The online provider SoFi will be made public via SPAC with the support of Chamath Palihapitiya

Chamath Palihapitiya speaking at the 23rd Annual Sohn Investment Conference in New York City on April 23, 2018.

Heidi Gutman | CNBC

The online financing company SoFi will be put into operation by merging with a blank check company run by venture capitalist Chamath Palihapitiya, the companies announced on Thursday.

The merger with Palihapitiya’s SPAC, Share Capital Hedosophia Corp V, will value SoFi at $ 8.655 billion.

SoFi, short for Social Finance, was last valued at $ 5.7 billion in private markets and has raised cash from venture capital giants such as SoftBank and Peter Thiel, according to PitchBook.

Following the announcement, shares of the purchase of SoFi SPAC rose 29%. Reuters first reported the deal.

Special-purpose acquisition companies, known as SPACs, raise money through a shell company to buy an existing company. It is an increasingly popular way for emerging companies with advanced purposes to show up quickly in public markets.

Palihapitiya, one of Facebook’s top executives, has brought several companies through SPAC, including Virgin Galactic Holdings in late 2019. Another blank check company founded by Palihapitiya will merge with Opendoor Labs, backed by SoftBank, while a agreement to make public Clover Health an open company also closed Thursday.

SoFi was an attractive bet based on its ability to meet the needs of the first mobile consumers and reduce the cost of banking through technology, according to Palihapitiya. He compared the interruption of SoFi in banking technology with Amazon.
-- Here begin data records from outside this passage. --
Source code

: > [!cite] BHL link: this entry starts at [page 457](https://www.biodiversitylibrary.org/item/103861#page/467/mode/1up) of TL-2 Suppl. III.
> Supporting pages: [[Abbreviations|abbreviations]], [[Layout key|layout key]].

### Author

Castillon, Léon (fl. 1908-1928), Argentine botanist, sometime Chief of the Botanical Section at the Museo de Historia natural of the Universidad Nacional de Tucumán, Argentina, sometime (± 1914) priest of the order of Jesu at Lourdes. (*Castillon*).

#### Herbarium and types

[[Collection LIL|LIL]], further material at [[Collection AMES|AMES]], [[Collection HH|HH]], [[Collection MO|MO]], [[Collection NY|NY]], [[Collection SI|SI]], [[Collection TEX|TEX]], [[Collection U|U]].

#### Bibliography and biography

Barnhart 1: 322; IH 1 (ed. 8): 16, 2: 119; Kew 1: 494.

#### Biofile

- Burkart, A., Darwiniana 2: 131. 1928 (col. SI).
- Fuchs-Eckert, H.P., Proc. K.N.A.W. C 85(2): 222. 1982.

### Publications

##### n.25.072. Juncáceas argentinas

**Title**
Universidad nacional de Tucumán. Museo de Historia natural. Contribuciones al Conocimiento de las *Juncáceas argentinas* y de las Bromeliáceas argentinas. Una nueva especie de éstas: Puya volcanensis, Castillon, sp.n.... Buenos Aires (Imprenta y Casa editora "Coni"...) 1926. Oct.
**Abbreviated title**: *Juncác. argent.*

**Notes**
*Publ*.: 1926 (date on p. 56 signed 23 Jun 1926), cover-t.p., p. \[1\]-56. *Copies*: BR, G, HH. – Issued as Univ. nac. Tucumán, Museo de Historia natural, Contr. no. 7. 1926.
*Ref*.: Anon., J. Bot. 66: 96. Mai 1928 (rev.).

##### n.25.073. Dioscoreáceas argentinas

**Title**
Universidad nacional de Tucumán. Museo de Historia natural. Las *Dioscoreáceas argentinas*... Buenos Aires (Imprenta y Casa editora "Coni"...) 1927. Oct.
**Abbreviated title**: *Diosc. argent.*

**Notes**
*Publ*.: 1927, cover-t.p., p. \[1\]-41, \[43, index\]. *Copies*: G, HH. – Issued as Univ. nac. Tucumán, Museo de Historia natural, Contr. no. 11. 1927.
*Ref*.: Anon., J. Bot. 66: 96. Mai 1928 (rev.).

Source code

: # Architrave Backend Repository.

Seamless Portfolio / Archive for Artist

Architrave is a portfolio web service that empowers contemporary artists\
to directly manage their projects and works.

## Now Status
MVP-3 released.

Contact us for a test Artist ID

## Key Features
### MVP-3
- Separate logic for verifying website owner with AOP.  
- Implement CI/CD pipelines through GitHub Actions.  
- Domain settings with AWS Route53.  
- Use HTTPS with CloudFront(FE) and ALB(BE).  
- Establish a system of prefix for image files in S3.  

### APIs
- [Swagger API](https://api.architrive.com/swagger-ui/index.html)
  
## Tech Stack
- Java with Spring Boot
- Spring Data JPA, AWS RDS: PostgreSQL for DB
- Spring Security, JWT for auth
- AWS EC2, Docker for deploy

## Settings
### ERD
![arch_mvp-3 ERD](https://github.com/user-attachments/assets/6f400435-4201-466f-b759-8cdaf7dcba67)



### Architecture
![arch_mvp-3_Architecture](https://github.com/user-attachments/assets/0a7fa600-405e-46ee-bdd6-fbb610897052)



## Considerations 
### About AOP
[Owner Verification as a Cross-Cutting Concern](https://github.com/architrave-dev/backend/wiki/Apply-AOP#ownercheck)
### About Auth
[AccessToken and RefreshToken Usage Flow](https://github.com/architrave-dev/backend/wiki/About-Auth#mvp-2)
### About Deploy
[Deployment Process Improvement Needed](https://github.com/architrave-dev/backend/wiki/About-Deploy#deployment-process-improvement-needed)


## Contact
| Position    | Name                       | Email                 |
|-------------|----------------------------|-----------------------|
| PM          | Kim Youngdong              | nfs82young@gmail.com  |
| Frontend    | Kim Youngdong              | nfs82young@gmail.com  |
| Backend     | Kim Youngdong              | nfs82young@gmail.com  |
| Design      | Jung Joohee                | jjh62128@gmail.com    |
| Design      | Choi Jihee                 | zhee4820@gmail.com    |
“What I did was try to systematically advance what was broken in banking and try to figure out which company was the best representative of the solution that people wanted,” she said Thursday at the CNBC session on CNBC Palihapitiya, founder and CEO of Social Capital Hedosophia V. “Sofi was the head of the list when I examined all the companies.”

SoFi was founded in 2011 with a focus on refinancing student loans for millennials and now offers securities and cryptocurrencies trading, personal and mortgage lending and wealth management services. The company is led by CEO Anthony Noto, former CEO of Twitter and former CEO of Goldman Sachs.

The San Francisco-based company also signed a 20-year deal to call the Los Angeles football complex “SoFi Stadium.” SoFi is an official partner of the two Los Angeles football teams, as well as a partner at the venue and the surrounding entertainment district.

Noto said “the certainty of the deal” was one of the reasons SoFi chose to use a SPAC, rather than the traditional IPO process. As the economy moves online during the pandemic, Noto highlighted SoFi’s strategic advantage of building a first mobile financial company.

“We create faster experiences, we provide better selection, content and convenience to really capture those looking for that online banking experience,” Noto told CNBC.

— CNBC’s Scott Wapner contributed the information.